In 2021, the company maintained rapid growth in the domestic market with the first and second generation of TAVR products approved for listing in China, VenusA-Valve and VenusA-Plus, with a total of about 3,600 surgeries completed throughout the year. The two products have covered 360 hospitals or treatment centers across the country, and have accumulated rich clinical follow-up data, and the safety and efficacy of the devices have been fully verified. Among them, VenusA-Valve is also the only TAVR product in China with more than six years of long-term security data.
Qiming Medical has an outstanding sales team in the field of cardiovascular innovative devices, and the current team size has grown to 220 people. In 2021, the company co-organized more than 60 free heart valve clinic activities, attracting more than 300 free doctors and serving more than 2,000 patients. Through actively participating in public welfare free clinics and other activities, Qiming Medical, as the only high-value medical consumables enterprise, won the 2021 Pioneer Award for Corporate Public Welfare Contribution. In addition, the company is also equipped with an independent and efficient logistics team to ensure that clinical operations are carried out in a timely and safe manner.
As one of the earliest companies involved in the interventional treatment of structural heart disease in China, Qiming Medical not only maintains its leading position in commercialization in China, but also develops rapidly in the international market. With the sales contribution of TriGUARD3, an anti-embolic distal brain protection device (CEP), the company's international market revenue reached 10.51 million yuan, a year-on-year increase of 160.5%.
The European market is the "bridgehead" of Qiming Medical's internationalization strategy. Over the past year, the company has focused on the allocation of European business teams, and has successively appointed experts with rich marketing experience such as David Breant and Shakeel Osman as marketing executives, laying a solid foundation for the upcoming pulmonary valve replacement (TPVR) system VenusP-Valve. The product has passed the EU CE MDR certification audit in 2021, has entered the certification stage, will become the first EU approved valve product from China, and is expected to achieve considerable overseas revenue this year. In March last year, VenusP-Valve was granted a special use license in the UK to enter the market in advance, which also fully confirmed the urgent needs of clinical doctors and patients for this product.

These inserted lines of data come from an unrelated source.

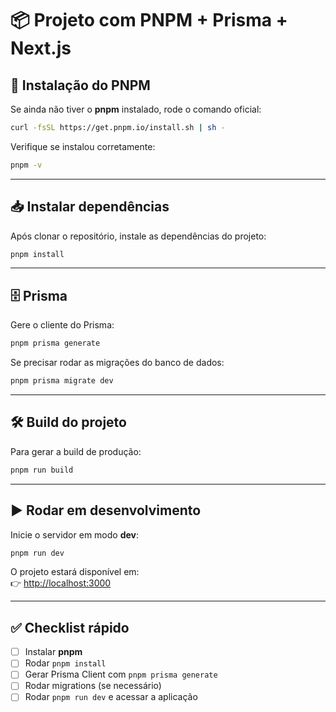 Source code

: # 📦 Projeto com PNPM + Prisma + Next.js

## 🚀 Instalação do PNPM
Se ainda não tiver o **pnpm** instalado, rode o comando oficial:  
```bash
curl -fsSL https://get.pnpm.io/install.sh | sh -
```

Verifique se instalou corretamente:
```bash
pnpm -v
```

---

## 📥 Instalar dependências
Após clonar o repositório, instale as dependências do projeto:  
```bash
pnpm install
```

---

## 🗄️ Prisma
Gere o cliente do Prisma:  
```bash
pnpm prisma generate
```

Se precisar rodar as migrações do banco de dados:  
```bash
pnpm prisma migrate dev
```

---

## 🛠️ Build do projeto
Para gerar a build de produção:  
```bash
pnpm run build
```

---

## ▶️ Rodar em desenvolvimento
Inicie o servidor em modo **dev**:  
```bash
pnpm run dev
```

O projeto estará disponível em:  
👉 [http://localhost:3000](http://localhost:3000)

---

## ✅ Checklist rápido
- [ ] Instalar **pnpm**  
- [ ] Rodar `pnpm install`  
- [ ] Gerar Prisma Client com `pnpm prisma generate`  
- [ ] Rodar migrations (se necessário)  
- [ ] Rodar `pnpm run dev` e acessar a aplicação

Through the continuous development and merger and acquisition integration of innovative therapies, Qiming Medical has established a series of new product pipelines in the developed markets of Europe and the United States. In December 2021, the company announced the acquisition of Cardiovalve, an Israeli innovation company focused on innovative therapies for mitral and tricuspid recoil, and completed the acquisition in January 2022. Cardiovalve is the only FDA-approved therapeutic device that can be used for both mitral and tricuspid regurgitation, and has obtained breakthrough certification in the United States. The product is expected to be clinically studied in China this year, bringing innovative solutions to local patients.
In addition, the company has a number of international innovative products that entered the clinical stage last year, including the Liwen RF™ ablation system for the treatment of hypertrophic cardiomyopathy, venus-powerX and Venus-Vitae, a new generation of TAVR products for the treatment of aortic stenosis, and the renal artery sympathetic ablation system for the treatment of refractory hypertension. In 2022, the company will continue to promote the clinical research of the above products in China and developed countries in Europe and the United States.